There are a whole set of blog postings that come to mind for lessons learned over the next 3-4 years, but leave it for now that a small private company like Telematic had many hard days that it had to endure to conform to the expectations of 50+ years of Bell System Practices (BSPs) which our best (and virtually only) customer imposed upon the company. Eventually, the Collector system component was displaced, Bell System-wide, by an AT&T solution, but Telematic leveraged their perseverance and success in implementing Pacific Bell's deployment that we secured 5 of the 7 RBOCs (AT&T won Bell South, though at the expense of a $1 million settlement with Telematic due to issues surrounding the selection process, and TeleSciences Corporation won US West--the subject of two Harvard Business School case studies in which I was also intimately involved, but that's for yet another blog posting). One thing to bear in mind concerning AMATPS is the fact that long distance and intra-LATA toll charges in that era amounted to charges of around $2.50 per CDR. Pacific Bell alone accounted for well in excess of one million CDRs per day, so it goes without saying that the availability requirements of an AMATPS system were stringent. Telematic's UTS-4000 AMAT operating during its entire production phase without the loss of a single CDR over a period of at least a decade. This was accomplished via a 100% redundancy design approach, with no single point of failure capable of interruption of the operation of the unit.

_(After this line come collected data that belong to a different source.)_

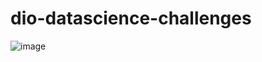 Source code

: # dio-datascience-challenges

![image](https://github.com/JoseRVargas/dio-datascience-challenges/assets/92692967/b568e7af-72e2-4c64-88b4-aa189b945e97)
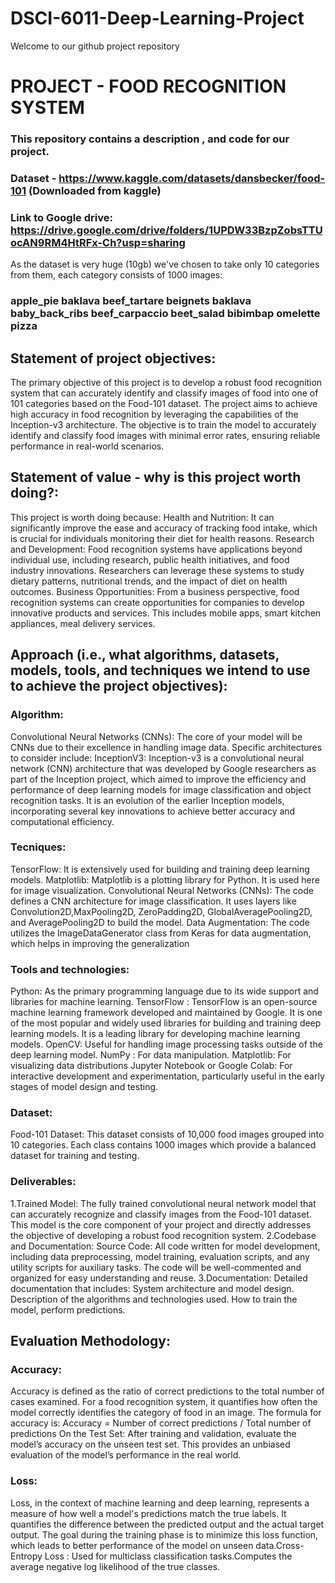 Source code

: # DSCI-6011-Deep-Learning-Project
Welcome to our github project repository

# PROJECT - FOOD RECOGNITION SYSTEM

### This repository contains a description , and code for our project.
### Dataset - https://www.kaggle.com/datasets/dansbecker/food-101 (Downloaded from kaggle)
### Link to Google drive: https://drive.google.com/drive/folders/1UPDW33BzpZobsTTUocAN9RM4HtRFx-Ch?usp=sharing
As the dataset is very huge (10gb) we've chosen to take only 10 categories from them, each category consists of 1000 images: 
### apple_pie	baklava	beef_tartare  beignets baklava baby_back_ribs	beef_carpaccio beet_salad bibimbap omelette pizza

## Statement of project objectives:
The primary objective of this project is to develop a robust food recognition system that can accurately identify and classify images of food into one of 101 categories based on the Food-101 dataset.  The project aims to achieve high accuracy in food recognition by leveraging the capabilities of the Inception-v3 architecture. The objective is to train the model to accurately identify and classify food images with minimal error rates, ensuring reliable performance in real-world scenarios.

## Statement of value - why is this project worth doing?:
This project is worth doing because:
Health and Nutrition: It can significantly improve the ease and accuracy of tracking food intake, which is crucial for individuals monitoring their diet for health reasons.
Research and Development: Food recognition systems have applications beyond individual use, including research, public health initiatives, and food industry innovations. Researchers can leverage these systems to study dietary patterns, nutritional trends, and the impact of diet on health outcomes. 
Business Opportunities: From a business perspective, food recognition systems can create opportunities for companies to develop innovative products and services. This includes mobile apps, smart kitchen appliances, meal delivery services.

## Approach (i.e., what algorithms, datasets, models, tools, and techniques we intend to use to achieve the project objectives):
### Algorithm:
Convolutional Neural Networks (CNNs): The core of your model will be CNNs due to their excellence in handling image data. Specific architectures to consider include:
InceptionV3: Inception-v3 is a convolutional neural network (CNN) architecture that was developed by Google researchers as part of the Inception project, which aimed to improve the efficiency and performance of deep learning models for image classification and object recognition tasks. It is an evolution of the earlier Inception models, incorporating several key innovations to achieve better accuracy and computational efficiency. 

### Tecniques:
TensorFlow: It is extensively used for building and training deep learning models.
Matplotlib: Matplotlib is a plotting library for Python. It is used here for image visualization.
Convolutional Neural Networks (CNNs): The code defines a CNN architecture for image classification. It uses layers like Convolution2D,MaxPooling2D, ZeroPadding2D, GlobalAveragePooling2D, and AveragePooling2D to build the model.
Data Augmentation: The code utilizes the ImageDataGenerator class from Keras for data augmentation, which helps in improving the generalization 

### Tools and technologies:
Python: As the primary programming language due to its wide support and libraries for machine learning.
TensorFlow : TensorFlow is an open-source machine learning framework developed and maintained by Google. It is one of the most popular and widely used libraries for building and training deep learning models. lt is a leading library for developing machine learning models.
OpenCV: Useful for handling image processing tasks outside of the deep learning model.
NumPy : For data manipulation.
Matplotlib:  For visualizing data distributions 
Jupyter Notebook or Google Colab: For interactive development and experimentation, particularly useful in the early stages of model design and testing.

### Dataset:
Food-101 Dataset: This dataset consists of 10,000 food images grouped into 10 categories. Each class contains 1000 images which provide a balanced dataset for training and testing.

### Deliverables: 
1.Trained Model:
The fully trained convolutional neural network model that can accurately recognize and classify images from the Food-101 dataset. This model is the core component of your project and directly addresses the objective of developing a robust food recognition system.
2.Codebase and Documentation:
Source Code: All code written for model development, including data preprocessing, model training, evaluation scripts, and any utility scripts for auxiliary tasks. The code will be well-commented and organized for easy understanding and reuse.
3.Documentation: Detailed documentation that includes:
System architecture and model design.
Description of the algorithms and technologies used.
How to train the model, perform predictions.

## Evaluation Methodology:
### Accuracy:
Accuracy is defined as the ratio of correct predictions to the total number of cases examined. For a food recognition system, it quantifies how often the model correctly identifies the category of food in an image. The formula for accuracy is:
Accuracy = Number of correct predictions / Total number of predictions
On the Test Set: After training and validation, evaluate the model’s accuracy on the unseen test set. This provides an unbiased evaluation of the model’s performance in the real world.

### Loss: 
Loss, in the context of machine learning and deep learning, represents a measure of how well a model's predictions match the true labels. It quantifies the difference between the predicted output and the actual target output. The goal during the training phase is to minimize this loss function, which leads to better performance of the model on unseen data.Cross-Entropy Loss : Used for multiclass classification tasks.Computes the average negative log likelihood of the true classes.

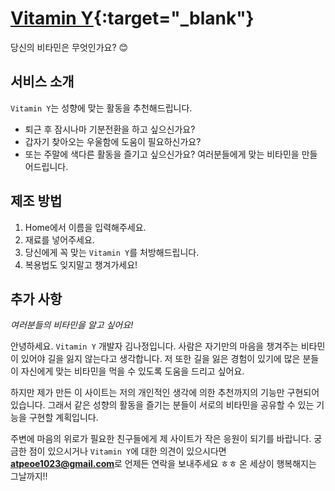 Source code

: # [Vitamin Y](http://vitamin-y.today){:target="_blank"}
당신의 비타민은 무엇인가요? 😊

## 서비스 소개
`Vitamin Y`는 성향에 맞는 활동을 추천해드립니다.
- 퇴근 후 잠시나마 기분전환을 하고 싶으신가요?
- 갑자기 찾아오는 우울함에 도움이 필요하신가요?
- 또는 주말에 색다른 활동을 즐기고 싶으신가요?
여러분들에게 맞는 비타민을 만들어드립니다.

## 제조 방법
1. Home에서 이름을 입력해주세요.
2. 재료를 넣어주세요.
3. 당신에게 꼭 맞는 `Vitamin Y`를 처방해드립니다.
4. 복용법도 잊지말고 챙겨가세요!

## 추가 사항
*여러분들의 비타민을 알고 싶어요!*

안녕하세요. `Vitamin Y` 개발자 김나정입니다.
사람은 자기만의 마음을 챙겨주는 비타민이 있어야 길을 잃지 않는다고 생각합니다.
저 또한 길을 잃은 경험이 있기에 많은 분들이 자신에게 맞는 비타민을 먹을 수 있도록 도움을 드리고 싶어요.

하지만 제가 만든 이 사이트는 저의 개인적인 생각에 의한 추천까지의 기능만 구현되어 있습니다.
그래서 같은 성향의 활동을 즐기는 분들이 서로의 비타민을 공유할 수 있는 기능을 구현할 계획입니다.

주변에 마음의 위로가 필요한 친구들에게 제 사이트가 작은 응원이 되기를 바랍니다.
궁금한 점이 있으시거나 `Vitamin Y`에 대한 의견이 있으시다면 **atpeoe1023@gmail.com**로 언제든 연락을 보내주세요 ㅎㅎ
온 세상이 행복해지는 그날까지!!
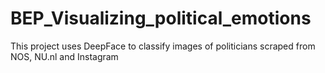 # BEP_Visualizing_political_emotions
This project uses DeepFace to classify images of politicians scraped from NOS, NU.nl and Instagram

Given the stringency of the availability requirements (BellCore actually certified the total system availability of our design to be at least 99.9995%), there came a time when the growing pains of Telematic had no residual toleration on the part of its demanding customers and a "come to Jesus" challenge to attain system maturity was lodged. The big event to secure this maturity was Version 3.0 of the UTS-4000 AMAT software. It was not only our customers who had no residual appetite for indulging a "young", entrepreneurial company, but the time for individual heroism of an admittedly heroic development team that I was honored to lead had reached that point in time where professional practices had to assume prominence. To that end, and I'm sure much to the chagrin of all, I appointed myself as one of the final test team, working with two of those aforementioned heroes, the husband and wife team of Carrie and Dave Campbell. It didn't surprise me when the Development Director, my long-time friend and confidant John Hansen, decided that he better be a member of that team too. Over the next days and weeks the team ran the system through its entire gamut of feature and failure mode injection tests, with iterative revisions looped back through the strict "waterfall" development life-cycle process (before you laugh, I'd ask the reader if they would bet their mortgage and stock options on an Agile/Extreme Programming process for a system with five nines and five availability requirements and $20 million/day revenue responsibility).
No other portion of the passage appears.